**Task statement**
From the first line of the entries through the line containing "vereenvoudigen het implementatieproces", output everything exactly except the pictures.

★ ★ ★ ★ ★

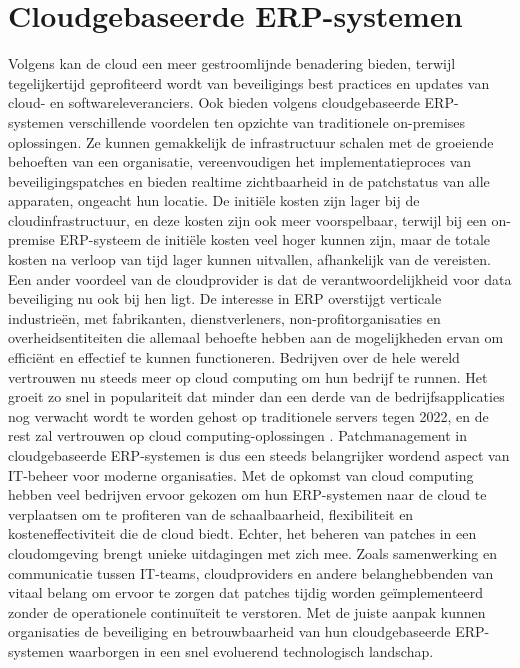 \section{Cloudgebaseerde ERP-systemen}
Volgens \textcite{Forbes2021} kan de cloud een meer gestroomlijnde benadering bieden, terwijl tegelijkertijd geprofiteerd wordt van beveiligings best practices en updates van cloud- en softwareleveranciers. Ook bieden volgens \textcite{Ruiter2024}
cloudgebaseerde ERP-systemen verschillende voordelen ten opzichte van traditionele on-premises oplossingen. Ze kunnen gemakkelijk de infrastructuur schalen met de groeiende behoeften van een organisatie, 
vereenvoudigen het implementatieproces van beveiligingspatches en bieden realtime zichtbaarheid in de patchstatus van alle apparaten, ongeacht hun locatie. De initiële kosten zijn lager bij de cloudinfrastructuur, en
deze kosten zijn ook meer voorspelbaar, terwijl bij een on-premise ERP-systeem de initiële kosten veel hoger kunnen zijn, maar de
totale kosten na verloop van tijd lager kunnen uitvallen, afhankelijk van de vereisten. Een ander voordeel van de cloudprovider is dat
de verantwoordelijkheid voor data beveiliging nu ook bij hen ligt. De interesse in ERP
overstijgt verticale industrieën, met fabrikanten, dienstverleners, non-profitorganisaties en overheidsentiteiten die allemaal behoefte hebben aan de mogelijkheden ervan om efficiënt en effectief te kunnen
functioneren. Bedrijven over de hele wereld vertrouwen nu steeds meer op cloud computing om hun bedrijf te runnen. Het groeit zo snel in populariteit dat minder dan een derde van de bedrijfsapplicaties nog verwacht wordt 
te worden gehost op traditionele servers tegen 2022, en de rest zal vertrouwen op cloud computing-oplossingen \autocite{Pimentel2017}.
Patchmanagement in cloudgebaseerde ERP-systemen is dus een steeds belangrijker wordend aspect van IT-beheer voor moderne organisaties. Met de opkomst van cloud computing hebben veel bedrijven ervoor gekozen
om hun ERP-systemen naar de cloud te verplaatsen om te profiteren van de schaalbaarheid, flexibiliteit en kosteneffectiviteit die de cloud biedt. 
Echter, het beheren van patches in een cloudomgeving brengt unieke uitdagingen met zich mee. Zoals samenwerking en communicatie tussen IT-teams, 
cloudproviders en andere belanghebbenden van vitaal belang om ervoor te zorgen dat patches tijdig worden geïmplementeerd zonder de 
operationele continuïteit te verstoren. Met de juiste aanpak kunnen organisaties de beveiliging en betrouwbaarheid van hun cloudgebaseerde ERP-systemen waarborgen in een snel evoluerend technologisch landschap.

★ ★ ★ ★ ★

**Written answer**
 \section{Cloudgebaseerde ERP-systemen}
Volgens \textcite{Forbes2021} kan de cloud een meer gestroomlijnde benadering bieden, terwijl tegelijkertijd geprofiteerd wordt van beveiligings best practices en updates van cloud- en softwareleveranciers. Ook bieden volgens \textcite{Ruiter2024}
cloudgebaseerde ERP-systemen verschillende voordelen ten opzichte van traditionele on-premises oplossingen. Ze kunnen gemakkelijk de infrastructuur schalen met de groeiende behoeften van een organisatie, 
vereenvoudigen het implementatieproces van beveiligingspatches en bieden realtime zichtbaarheid in de patchstatus van alle apparaten, ongeacht hun locatie. De initiële kosten zijn lager bij de cloudinfrastructuur, en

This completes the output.